WHAT IS THE COSMOS?
1. We all know that the Cosmos is largely
composed of starry bodies, together with such planets and/or moons as may
circle, in Solar System-like vein, around certain of them, as in the case of
our sun. Starry bodies in space,
together with their satellites and a whole lot of debris which has built up
over the millennia, constitute our general concept of the Cosmos.
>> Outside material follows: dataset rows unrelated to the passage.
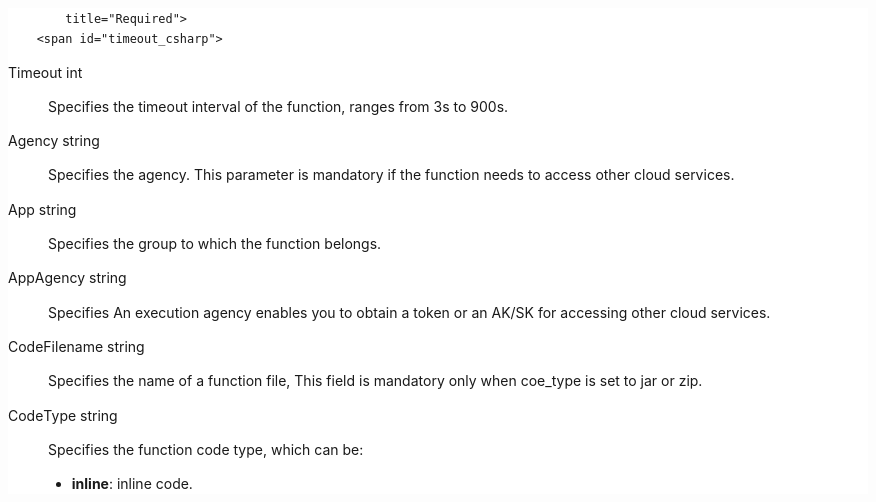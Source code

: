             title="Required">
        <span id="timeout_csharp">
<a data-swiftype-name="resource-property" data-swiftype-type="text" href="#timeout_csharp" style="color: inherit; text-decoration: inherit;">Timeout</a>
</span>
        <span class="property-indicator"></span>
        <span class="property-type">int</span>
    </dt>
    <dd><p>Specifies the timeout interval of the function, ranges from 3s to 900s.</p>
</dd><dt class="property-optional"
            title="Optional">
        <span id="agency_csharp">
<a data-swiftype-name="resource-property" data-swiftype-type="text" href="#agency_csharp" style="color: inherit; text-decoration: inherit;">Agency</a>
</span>
        <span class="property-indicator"></span>
        <span class="property-type">string</span>
    </dt>
    <dd><p>Specifies the agency. This parameter is mandatory if the function needs to access other
cloud services.</p>
</dd><dt class="property-optional"
            title="Optional">
        <span id="app_csharp">
<a data-swiftype-name="resource-property" data-swiftype-type="text" href="#app_csharp" style="color: inherit; text-decoration: inherit;">App</a>
</span>
        <span class="property-indicator"></span>
        <span class="property-type">string</span>
    </dt>
    <dd><p>Specifies the group to which the function belongs.</p>
</dd><dt class="property-optional"
            title="Optional">
        <span id="appagency_csharp">
<a data-swiftype-name="resource-property" data-swiftype-type="text" href="#appagency_csharp" style="color: inherit; text-decoration: inherit;">App<wbr>Agency</a>
</span>
        <span class="property-indicator"></span>
        <span class="property-type">string</span>
    </dt>
    <dd><p>Specifies An execution agency enables you to obtain a token or an AK/SK for
accessing other cloud services.</p>
</dd><dt class="property-optional"
            title="Optional">
        <span id="codefilename_csharp">
<a data-swiftype-name="resource-property" data-swiftype-type="text" href="#codefilename_csharp" style="color: inherit; text-decoration: inherit;">Code<wbr>Filename</a>
</span>
        <span class="property-indicator"></span>
        <span class="property-type">string</span>
    </dt>
    <dd><p>Specifies the name of a function file, This field is mandatory only when coe_type
is set to jar or zip.</p>
</dd><dt class="property-optional"
            title="Optional">
        <span id="codetype_csharp">
<a data-swiftype-name="resource-property" data-swiftype-type="text" href="#codetype_csharp" style="color: inherit; text-decoration: inherit;">Code<wbr>Type</a>
</span>
        <span class="property-indicator"></span>
        <span class="property-type">string</span>
    </dt>
    <dd><p>Specifies the function code type, which can be:</p>
<ul>
<li><strong>inline</strong>: inline code.</li>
2. Some have contended that the Universe, to
give it its alternative name, is meaningless, since devoid of God in the
conventional or traditional sense of Creator, like Jehovah, and that we
accordingly live in a meaningless Universe, since we, too, are part of the
overall picture. I won't go into the
Existentialist pros and cons - mostly cons - of this argument, because it is
not relevant to our text. But I will
contend that if the Universe was truly meaningless it would not be the sort of
place in which one could live but, rather, closer to what it probably was like
before galaxies and solar systems and such-like cosmic units were formed out of
the cooling of smaller stars and the gradual coming to pass, in contrast one
fancies to the everywhichway chaos of primal cosmic
matter, of magnetic reciprocities and tensions such that, together with other
factors, eventually led to the development of galaxies and related orders
which, in the manner of our solar system, display a variety of orbital
patterns, whether in relation to space itself (allegedly curved, if Einstein
and such physicists are to believed) or, more probably, in consequence of the
various bodies attracting and repelling one another in a kaleidoscope-like
array of interdependent movements that owe more to basic gravitational forces
in relation to different volumes and masses than to any 'cultural'
interpretation of orbits as such which, while intellectually attractive,
doesn't really do all that much justice to the rather more primitivistic
relationships characterizing such primal bodies as stars at various stages of
cosmic devolution.
3. Now it seems unlikely that galaxies and solar
systems were ready-formed, as it were, out of the so-called Big Bang at the
roots of the Universe - always rather suspiciously suggestive of a secular
parallel to monotheism - but, rather, that they took an immense time to come
into being, more time than we could reasonably comprehend, and that wherever
they did form, which may not have been everywhere, the
Cosmos ceased to be meaningless, or anarchic, and became meaningful, and
ordered - even, in some limited sense, civilized. For we should not confine civilization just
to Man, even though he may be the paragon of it, but should allow for something
equivalent to civilization, even if on a much lesser or 'bovaryized'
basis, in relation to the Universe generally.
4. Now the Universe achieved, in galaxies and
solar systems, whether or not other solar systems exist outside this particular
galaxy, a meaning which would otherwise be lacking. It became in some rudimentary way civilized,
whereas in its original manifestation as starry bodies presumably flying everywhichway in primal chaos it would have been not merely
barbarous but infernally philistine, if we take 'philistine' to mean the opposite
of cultured, and therefore that which most accords with the absolute beginning
of things rather than their absolute end, with appearance rather than essence,
with will rather than soul, with doing rather than being, with the Devil rather
than God, with outer rather than inner, with light rather than lightness, with
speed rather than calmness, with individualism rather than co-operation, and so
on and so forth.
5. Even now I think it safe or, at any rate,
reasonable to contend that the Universe or Cosmos, whatever one prefers to call
it (and it may be that Multiverse or even Polyverse is the more appropriate description of something
so vast as potentially to be composed of countless galaxies and/or solar
systems, as well as the possibility of anarchic stars or bodies that even now
would defy meaning), is primarily philistine, or apparent, or manifesting the
most basic id-like will, and therefore that which stands at the inception of
life as the precondition for anything else, whether lower or contrary.
6. But I do not believe that one can or indeed should limit the
Cosmos to just a philistine status, even if that may happen to be its most
characteristic attribute and therefore one that would necessarily have to take
precedence over all the others, including barbarism, civilization, and - dare I
say it? - rudimentary manifestations of culture, as
though in crudely supernatural, natural, and subnatural
departures from a quintessentially unnatural inception and basis.
7. For the 'everything within everything', the
fourfold of things even within the Cosmos, never mind Nature, Man, and Cyborg, is surely a credible argument and interpretation of
reality, and I would not be the first to espouse it. Anaxagoras believed such a thing in the fifth
century B.C., at around the same time that Empedocles did justice to the
fourfold classification of the Elements which has inspired so many
philosophers, including myself, right down to modern times.
8. However that may be, the Cosmos, I shall
maintain, is primarily a philistine reality which, despite the chaos from out
of which it must have emerged, achieved, in part or in whole, a degree of order
which we have since been able to testify to and interpret in terms of galaxies,
solar systems, and so on. In fact,
without such an order we would not have come to pass in the first place, any
more than the subject of my next question, Nature.